Boeotian Theoi: Aphrodite


I) THEBES Chief City of Boiotia

Pausanias, Description of Greece 9. 16. 3 :
“At Thebes [in Boiotia] are three wooden images of Aphrodite, so very ancient that they are actually said to be votive offerings of [the mythical queen] Harmonia, and the story is that they were made out of the wooden figure-heads on the ships of Kadmos. They call the first Ourania (Heavenly), the second Pandemos (Common), and the third Apostrophia (Rejecter). Harmoina gave to Aphrodite the surname of Ourania (Heavenly) to signify a love pure and free from bodily lust; that of Pandemos (Common), to denote sexual intercourse; the third, that of Apostrophia (Rejecter), that mankind might reject unlawful passion and sinful acts. For Harmonia knew of many crimes already perpetrated not only among foreigners but even by Greeks, similar to those attributed later by legend to the mother of Adonis, to Phaidra, the daughter of Minos, and to the Thrakian Tereus.”

II) TANAGRA Village in Boiotia

Pausanias, Description of Greece 9. 2. 1 :
“Beside the sanctuary of Dionysos at Tanagra [in Boiotia] are three temples, one of Themis, another of Aphrodite, and the third of Apollon.”

III) THESPIAI Village in Boiotia

Pausanias, Description of Greece 9. 27. 5 :
“Here [at Thespiai, Boiotia] too are statues made by Praxiteles himself, one of Aphrodite and one of Phryne [historic lover of Praxiteles], both Phryne and the goddess being of stone. Elsewhere too is a sanctuary of Aphrodite Melainis (Black), with a theater and a market-place, well worth seeing.”

Aphrodite, as per Hesiod, is not the mother of Eros. This seems pretty consistent with other Boiotian writers. This seems to be of Attic origin, and Attika certainly ensured that myth’s popularity.

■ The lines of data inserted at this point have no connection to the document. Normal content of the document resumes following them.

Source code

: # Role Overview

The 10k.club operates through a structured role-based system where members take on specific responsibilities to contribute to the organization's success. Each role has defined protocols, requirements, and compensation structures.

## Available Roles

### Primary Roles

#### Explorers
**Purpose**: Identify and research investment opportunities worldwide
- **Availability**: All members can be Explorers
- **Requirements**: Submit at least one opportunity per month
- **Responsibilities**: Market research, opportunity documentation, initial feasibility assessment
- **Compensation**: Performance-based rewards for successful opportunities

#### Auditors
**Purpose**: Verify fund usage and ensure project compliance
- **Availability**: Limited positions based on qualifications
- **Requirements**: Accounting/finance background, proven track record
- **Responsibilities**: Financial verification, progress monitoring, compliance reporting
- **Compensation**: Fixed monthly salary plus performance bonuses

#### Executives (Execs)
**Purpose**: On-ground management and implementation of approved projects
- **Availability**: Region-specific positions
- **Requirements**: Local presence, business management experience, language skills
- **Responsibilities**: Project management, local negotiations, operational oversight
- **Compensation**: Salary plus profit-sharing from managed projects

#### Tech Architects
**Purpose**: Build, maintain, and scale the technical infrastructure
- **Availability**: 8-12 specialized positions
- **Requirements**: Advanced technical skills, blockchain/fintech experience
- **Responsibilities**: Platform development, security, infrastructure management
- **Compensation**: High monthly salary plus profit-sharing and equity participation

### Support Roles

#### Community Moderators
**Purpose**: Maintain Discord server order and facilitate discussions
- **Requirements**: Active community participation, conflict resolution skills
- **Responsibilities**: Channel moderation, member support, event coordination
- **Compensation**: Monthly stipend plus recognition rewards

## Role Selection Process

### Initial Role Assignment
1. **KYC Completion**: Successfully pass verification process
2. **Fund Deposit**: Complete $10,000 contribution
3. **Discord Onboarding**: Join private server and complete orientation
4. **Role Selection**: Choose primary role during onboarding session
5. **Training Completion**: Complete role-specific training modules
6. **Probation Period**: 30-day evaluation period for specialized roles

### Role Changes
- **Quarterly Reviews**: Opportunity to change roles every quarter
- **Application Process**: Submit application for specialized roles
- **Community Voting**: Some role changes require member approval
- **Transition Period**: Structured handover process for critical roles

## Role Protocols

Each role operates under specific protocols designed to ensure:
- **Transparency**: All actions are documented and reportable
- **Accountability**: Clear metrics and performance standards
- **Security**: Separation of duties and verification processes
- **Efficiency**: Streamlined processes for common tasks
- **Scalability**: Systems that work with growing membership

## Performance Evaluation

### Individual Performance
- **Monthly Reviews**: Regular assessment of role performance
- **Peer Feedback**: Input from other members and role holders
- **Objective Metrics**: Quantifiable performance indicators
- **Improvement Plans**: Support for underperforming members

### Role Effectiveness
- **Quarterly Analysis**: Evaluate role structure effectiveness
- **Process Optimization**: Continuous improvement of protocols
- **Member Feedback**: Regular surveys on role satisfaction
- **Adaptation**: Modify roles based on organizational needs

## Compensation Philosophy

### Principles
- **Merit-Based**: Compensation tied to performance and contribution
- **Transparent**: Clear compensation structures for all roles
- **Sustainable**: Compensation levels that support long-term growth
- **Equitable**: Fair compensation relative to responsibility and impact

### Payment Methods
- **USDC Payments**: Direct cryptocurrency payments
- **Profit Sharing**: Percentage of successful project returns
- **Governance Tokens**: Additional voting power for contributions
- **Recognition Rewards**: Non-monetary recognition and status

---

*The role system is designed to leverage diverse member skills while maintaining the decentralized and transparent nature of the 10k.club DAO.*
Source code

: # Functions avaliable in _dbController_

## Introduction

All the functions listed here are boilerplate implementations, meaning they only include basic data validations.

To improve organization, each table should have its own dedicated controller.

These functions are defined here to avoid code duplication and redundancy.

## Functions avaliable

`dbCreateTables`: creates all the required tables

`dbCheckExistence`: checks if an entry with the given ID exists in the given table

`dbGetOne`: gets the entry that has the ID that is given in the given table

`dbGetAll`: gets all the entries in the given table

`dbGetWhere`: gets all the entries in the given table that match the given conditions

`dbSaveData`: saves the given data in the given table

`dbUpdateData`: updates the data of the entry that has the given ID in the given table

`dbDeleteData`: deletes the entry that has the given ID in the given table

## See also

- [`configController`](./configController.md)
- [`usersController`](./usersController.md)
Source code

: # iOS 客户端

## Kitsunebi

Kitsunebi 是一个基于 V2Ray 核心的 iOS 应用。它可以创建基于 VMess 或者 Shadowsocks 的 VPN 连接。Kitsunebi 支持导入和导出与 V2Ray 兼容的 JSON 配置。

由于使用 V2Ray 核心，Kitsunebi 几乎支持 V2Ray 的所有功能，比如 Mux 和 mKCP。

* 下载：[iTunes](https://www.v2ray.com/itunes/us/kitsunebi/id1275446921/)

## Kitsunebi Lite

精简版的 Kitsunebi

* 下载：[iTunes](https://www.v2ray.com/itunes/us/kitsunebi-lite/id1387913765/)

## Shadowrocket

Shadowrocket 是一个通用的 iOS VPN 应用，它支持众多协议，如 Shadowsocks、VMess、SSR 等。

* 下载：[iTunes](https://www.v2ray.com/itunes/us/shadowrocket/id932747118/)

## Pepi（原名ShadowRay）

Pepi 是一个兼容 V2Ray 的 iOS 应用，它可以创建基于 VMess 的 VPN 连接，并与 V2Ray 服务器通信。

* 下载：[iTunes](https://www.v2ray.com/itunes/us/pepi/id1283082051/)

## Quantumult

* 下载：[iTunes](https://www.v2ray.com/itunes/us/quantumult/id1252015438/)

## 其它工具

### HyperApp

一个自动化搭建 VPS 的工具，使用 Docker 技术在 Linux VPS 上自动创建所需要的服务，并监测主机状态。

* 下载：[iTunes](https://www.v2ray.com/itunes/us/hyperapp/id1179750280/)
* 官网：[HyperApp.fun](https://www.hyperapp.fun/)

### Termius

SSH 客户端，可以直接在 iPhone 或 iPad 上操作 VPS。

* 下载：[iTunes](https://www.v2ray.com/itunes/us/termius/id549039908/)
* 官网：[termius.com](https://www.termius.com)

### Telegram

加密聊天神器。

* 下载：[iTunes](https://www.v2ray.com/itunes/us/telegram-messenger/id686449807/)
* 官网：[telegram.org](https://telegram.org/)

Like Adonis’ cult, Aphrodite’s was most likely a Near Eastern import via the island of Kypris, and Aphrodite’s Roxk is still a prominent attraction off the coast of the island, as it’s regarded as the Goddess’ legendary birthplace, formed from the sea-foam created of the castrated loins of Ouranos. Her conception is sort of the opposite of parthenogenesis, which is the conception of a baby without a male counterpart — indeed, She was created of three males: The seed of Ouranos, the skin of Okeanos, and the hand of Zeus. This is probably what lends well to the Second Wave Anti-sex Feminist dismissal of Aphrodite as “every man’s fantasy”, but I posit that She is something deeper than that.

Even in science, parthenogenic birth makes sense, either as a design of the species or in cloning, because females possess a womb, and/or the ability to lay eggs. It is thus that Aphrodite is an impossible thing: Even the ancient Hellenes, in spite of their faulty understanding of how conception actually works, formed mythology that has no shortage of parthenogenesis, and displays at least a squintable understanding that infants need to be nourished by the human body —thus Zeus had to swallow Metis to birth Athene, and had to sew Dionysos into His thigh (which my house-mate insists is code for weiner, but that’s another story for another time). Aphrodite, even by the internal logic of mythology, is thus an impossible thing, and yet She was born as fully-formed as Athene, and exists as plainly as Dionysos; by all reasoning, She shouldn’t be, and yet She is.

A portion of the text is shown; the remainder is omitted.